Statistics on box plots will automatically toggle between pairwise and group-wise statistics based on the values of x and stat.by: x controls pairwise and stat.by controls group-wise. You can set x and stat.by to the same categorical metadata field to get colored pairwise statistics, or set them to different categorical metadata fields to get multiple group-wise statistics per plot.

biom <- rarefy(hmp50) %>% 
  subset(`Body Site` %in% c('Saliva', 'Stool', 'Buccal mucosa'))

p1 <- adiv_boxplot(biom, x = "Body Site", stat.by = NULL)
p2 <- adiv_boxplot(biom, x = NULL,        stat.by = "Body Site")
p3 <- adiv_boxplot(biom, x = "Body Site", stat.by = "Body Site")
p4 <- adiv_boxplot(biom, x = "Sex",       stat.by = "Body Site")

plots <- list(
  p1 + ggplot2::labs(subtitle = 'x = "Body Site", stat.by = NULL'), 
  p2 + ggplot2::labs(subtitle = 'x = NULL, stat.by = "Body Site"'), 
  p3 + ggplot2::labs(subtitle = 'x = "Body Site", stat.by = "Body Site"'), 
  p4 + ggplot2::labs(subtitle = 'x = "Sex", stat.by = "Body Site"') ) %>%
  lapply(`+`, ggplot2::labs(x = NULL, y = NULL, caption = NULL)) %>%
  lapply(`+`, ggplot2::theme(plot.subtitle = ggplot2::element_text(size = 10)))

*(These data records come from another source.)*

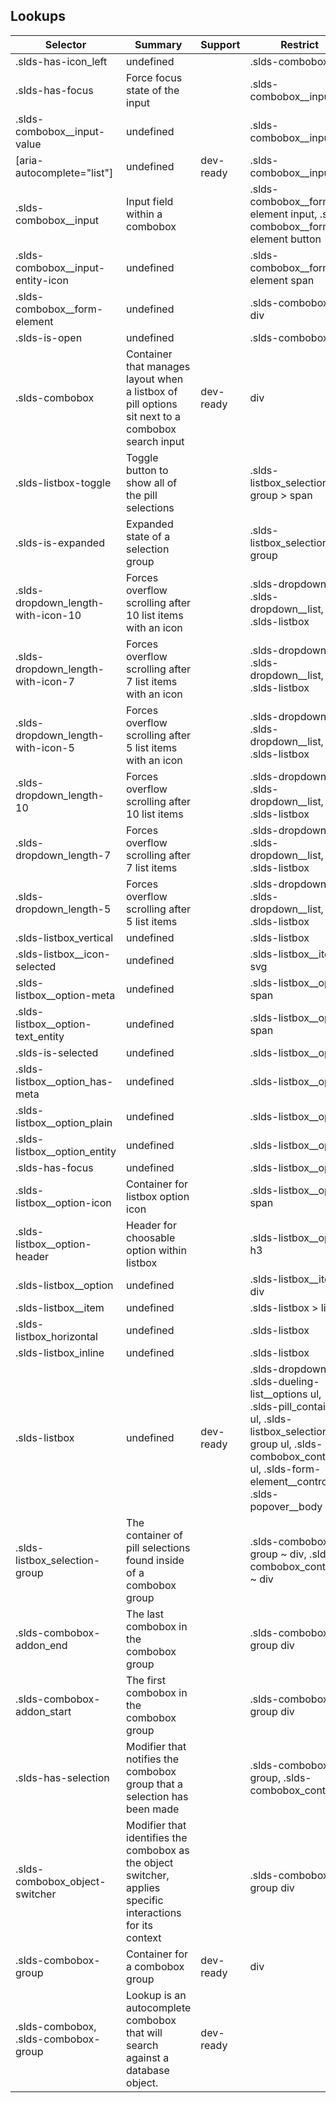 

## Lookups

| Selector | Summary | Support | Restrict | Variant | Modifier |
|-------|-------|-------|-------|-------|-------|
| .slds-has-icon_left | undefined |   | .slds-combobox |   |   |
| .slds-has-focus | Force focus state of the input |   | .slds-combobox__input |   |   |
| .slds-combobox__input-value | undefined |   | .slds-combobox__input |   |   |
| [aria-autocomplete="list"] | undefined | dev-ready | .slds-combobox__input | true |   |
| .slds-combobox__input | Input field within a combobox |   | .slds-combobox__form-element input, .slds-combobox__form-element button |   |   |
| .slds-combobox__input-entity-icon | undefined |   | .slds-combobox__form-element span |   |   |
| .slds-combobox__form-element | undefined |   | .slds-combobox > div |   |   |
| .slds-is-open | undefined |   | .slds-combobox |   | true |
| .slds-combobox | Container that manages layout when a listbox of pill options sit next to a combobox search input | dev-ready | div | true |   |
| .slds-listbox-toggle | Toggle button to show all of the pill selections |   | .slds-listbox_selection-group > span |   |   |
| .slds-is-expanded | Expanded state of a selection group |   | .slds-listbox_selection-group |   |   |
| .slds-dropdown_length-with-icon-10 | Forces overflow scrolling after 10 list items with an icon |   | .slds-dropdown, .slds-dropdown__list, .slds-listbox |   | true |
| .slds-dropdown_length-with-icon-7 | Forces overflow scrolling after 7 list items with an icon |   | .slds-dropdown, .slds-dropdown__list, .slds-listbox |   | true |
| .slds-dropdown_length-with-icon-5 | Forces overflow scrolling after 5 list items with an icon |   | .slds-dropdown, .slds-dropdown__list, .slds-listbox |   | true |
| .slds-dropdown_length-10 | Forces overflow scrolling after 10 list items |   | .slds-dropdown, .slds-dropdown__list, .slds-listbox |   | true |
| .slds-dropdown_length-7 | Forces overflow scrolling after 7 list items |   | .slds-dropdown, .slds-dropdown__list, .slds-listbox |   | true |
| .slds-dropdown_length-5 | Forces overflow scrolling after 5 list items |   | .slds-dropdown, .slds-dropdown__list, .slds-listbox |   | true |
| .slds-listbox_vertical | undefined |   | .slds-listbox |   | true |
| .slds-listbox__icon-selected | undefined |   | .slds-listbox__item svg |   |   |
| .slds-listbox__option-meta | undefined |   | .slds-listbox__option span |   |   |
| .slds-listbox__option-text_entity | undefined |   | .slds-listbox__option span |   |   |
| .slds-is-selected | undefined |   | .slds-listbox__option |   | true |
| .slds-listbox__option_has-meta | undefined |   | .slds-listbox__option |   |   |
| .slds-listbox__option_plain | undefined |   | .slds-listbox__option |   |   |
| .slds-listbox__option_entity | undefined |   | .slds-listbox__option |   |   |
| .slds-has-focus | undefined |   | .slds-listbox__option |   | true |
| .slds-listbox__option-icon | Container for listbox option icon |   | .slds-listbox__option span |   |   |
| .slds-listbox__option-header | Header for choosable option within listbox |   | .slds-listbox__option h3 |   |   |
| .slds-listbox__option | undefined |   | .slds-listbox__item > div |   |   |
| .slds-listbox__item | undefined |   | .slds-listbox > li |   |   |
| .slds-listbox_horizontal | undefined |   | .slds-listbox |   | true |
| .slds-listbox_inline | undefined |   | .slds-listbox |   | true |
| .slds-listbox | undefined | dev-ready | .slds-dropdown ul, .slds-dueling-list__options ul, .slds-pill_container ul, .slds-listbox_selection-group ul, .slds-combobox_container ul, .slds-form-element__control ul, .slds-popover__body ul | true |   |
| .slds-listbox_selection-group | The container of pill selections found inside of a combobox group |   | .slds-combobox-group ~ div, .slds-combobox_container ~ div |   |   |
| .slds-combobox-addon_end | The last combobox in the combobox group |   | .slds-combobox-group div |   |   |
| .slds-combobox-addon_start | The first combobox in the combobox group |   | .slds-combobox-group div |   |   |
| .slds-has-selection | Modifier that notifies the combobox group that a selection has been made |   | .slds-combobox-group, .slds-combobox_container |   |   |
| .slds-combobox_object-switcher | Modifier that identifies the combobox as the object switcher, applies specific interactions for its context |   | .slds-combobox-group div |   |   |
| .slds-combobox-group | Container for a combobox group | dev-ready | div | true |   |
| .slds-combobox, .slds-combobox-group | Lookup is an autocomplete combobox that will search against a database object. | dev-ready |   |   |   |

patchwork::wrap_plots(plots, guides = "collect")

Above, the lower-left plot is annotated with pairwise statistics while the two on the right have group-wise statistics. As with other plots, you can find the full statistics tables and reproducible R code in the plot attributes.

p3$stats

p2$stats

p2$stats$code

Internally, rbiom uses the non-parametric functions listed below.

| Test | Function | Method | | ------------- | ----------------------- | -------------------------------------------------------- | | pairwise | stats::wilcox.test() | Two-sample Wilcoxon Rank Sum Test, aka Mann-Whitney Test | | group-wise | stats::kruskal.test() | Kruskal-Wallis Rank Sum Test |

Correlation Plots

For an in-depth description of correlation plots, see the rbiom regression article.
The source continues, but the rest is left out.